Tidbits | Aug. 30, 2016

Today I Learned – The Vagary of AWS Availability Zones

by Stephen Spencer

In daily parlance, “zone” is used in a variety of contexts:

  1. the neutral zone (Romulan or Klingon--take your pick)
  2. the demilitarized zone
  3. a safe zone
  4. zoned-out
  5. in the zone
  6. the "friend" zone
  7. land/property-use zoning

The commonality these contexts share is the idea of a specific space;  whether physical or metaphysical, virtual or real, a “zone” defines a discrete space for a specific use or set of uses (or non-use in the case of #4).

I hadn’t thought much about whether or not the term ‘availability zone’ was etymologically accurate. 

On some level (Amazon NOCs), I imagine it is precise enough. From the perspective of an external consumer of AWS resources--I imagine most people will go through life without giving it a second thought.  Apparently, I was not destined to walk amongst them.

My goal was simple: Using the Python boto3 and botocore modules, I wanted to be able to specify a supernet, an AWS region, a CIDR mask and a VPC id and have it do the math and create the desired subnets that would subsequently be attached to the target region’s availability zones.

What I learned:

  • the concept of "zone" in AWS-land is fluid.  Something I noticed: the AZ is the only AWS thing that does not have an associated ID (at least not available to mortals)
  • the EC2 API will give you a list of possible availability zones. They may all be active or... not. (e.g: us-east-1 currently has five zones. Four of them exist. The letter associated with the dead zone is chosen by Amazon when you create your account)

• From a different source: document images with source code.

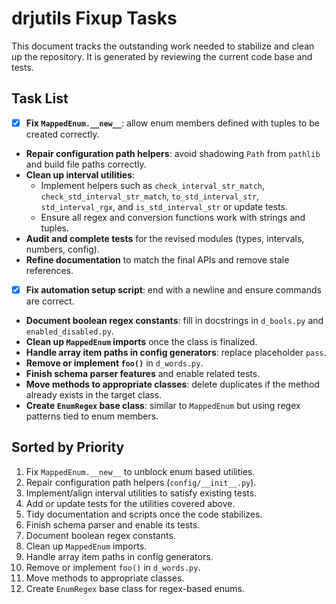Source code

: # drjutils Fixup Tasks

This document tracks the outstanding work needed to stabilize and clean up the repository.
It is generated by reviewing the current code base and tests.

## Task List

- [x] **Fix `MappedEnum.__new__`**: allow enum members defined with tuples to be created correctly.
- **Repair configuration path helpers**: avoid shadowing `Path` from `pathlib` and build file paths correctly.
- **Clean up interval utilities**:
  - Implement helpers such as `check_interval_str_match`, `check_std_interval_str_match`, `to_std_interval_str`, `std_interval_rgx`, and `is_std_interval_str` or update tests.
  - Ensure all regex and conversion functions work with strings and tuples.
- **Audit and complete tests** for the revised modules (types, intervals, numbers, config).
- **Refine documentation** to match the final APIs and remove stale references.
- [x] **Fix automation setup script**: end with a newline and ensure commands are correct.
- **Document boolean regex constants**: fill in docstrings in `d_bools.py` and `enabled_disabled.py`.
- **Clean up `MappedEnum` imports** once the class is finalized.
- **Handle array item paths in config generators**: replace placeholder `pass`.
- **Remove or implement `foo()`** in `d_words.py`.
- **Finish schema parser features** and enable related tests.
- **Move methods to appropriate classes**: delete duplicates if the method already exists in the target class.
- **Create `EnumRegex` base class**: similar to `MappedEnum` but using regex patterns tied to enum members.

## Sorted by Priority

1. Fix `MappedEnum.__new__` to unblock enum based utilities.
2. Repair configuration path helpers (`config/__init__.py`).
3. Implement/align interval utilities to satisfy existing tests.
4. Add or update tests for the utilities covered above.
5. Tidy documentation and scripts once the code stabilizes.
6. Finish schema parser and enable its tests.
7. Document boolean regex constants.
8. Clean up `MappedEnum` imports.
9. Handle array item paths in config generators.
10. Remove or implement `foo()` in `d_words.py`.
11. Move methods to appropriate classes.
12. Create `EnumRegex` base class for regex-based enums.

When you ask for the list of an AZ within us-east-1:

[
    "AvailabilityZones",
    [
        {
            "State": "available",
            "RegionName": "us-east-1",
            "Messages": [],
            "ZoneName": "us-east-1a"
        },
        {
            "State": "available",
            "RegionName": "us-east-1",
            "Messages": [],
            "ZoneName": "us-east-1b"
        },
        {
            "State": "available",
            "RegionName": "us-east-1",
            "Messages": [],
            "ZoneName": "us-east-1c"
        },
        {
            "State": "available",
            "RegionName": "us-east-1",
            "Messages": [],
            "ZoneName": "us-east-1d"
        },
        {
            "State": "available",
            "RegionName": "us-east-1",
            "Messages": [],
            "ZoneName": "us-east-1e"
        }
    ]
]

Today there are only 4 active zones.  Which one is the Dead Zone(tm)?  The solution: simple brute force!

  1. Get the list of possible AZs for the region
  2. Create a dummy VPC using a moderate sized IPv4 supernet (/21)
  3. Divide the supernet into several subnets -- there are 8 /24 subnets in a /21 network so unless Amazon rolls out a region with more than 8 AZs, we're covered
  4. Start creating subnets on the dummy VPC
  5. The response from Amazon is a dictionary with a ResponseMetadata key.  If response['ResponseMetadata']['HttpStatusCode'], you have a live AZ
  6. Cache this on a per-account basis.

import boto3
from botocore.exceptions import ClientError
from ipaddr import IPNetwork    # https://github.com/google/ipaddr-py

def verified_az_list(region=us-east-1, key=None, keyid=None, profile=None, supernet=10.255.248.0/21):
    retval = []
	
    rc_boto = boto3.Session(aws_access_key_id=keyid,         # 1
                       aws_secret_access_key=key,
                       region_name=region)

    mc_ec2 = boto3.client(ec2)

    (_, az_dat,), stat = mc.describe_availability_zones().items()

    az_list = [t['ZoneName'] for t in az_dat]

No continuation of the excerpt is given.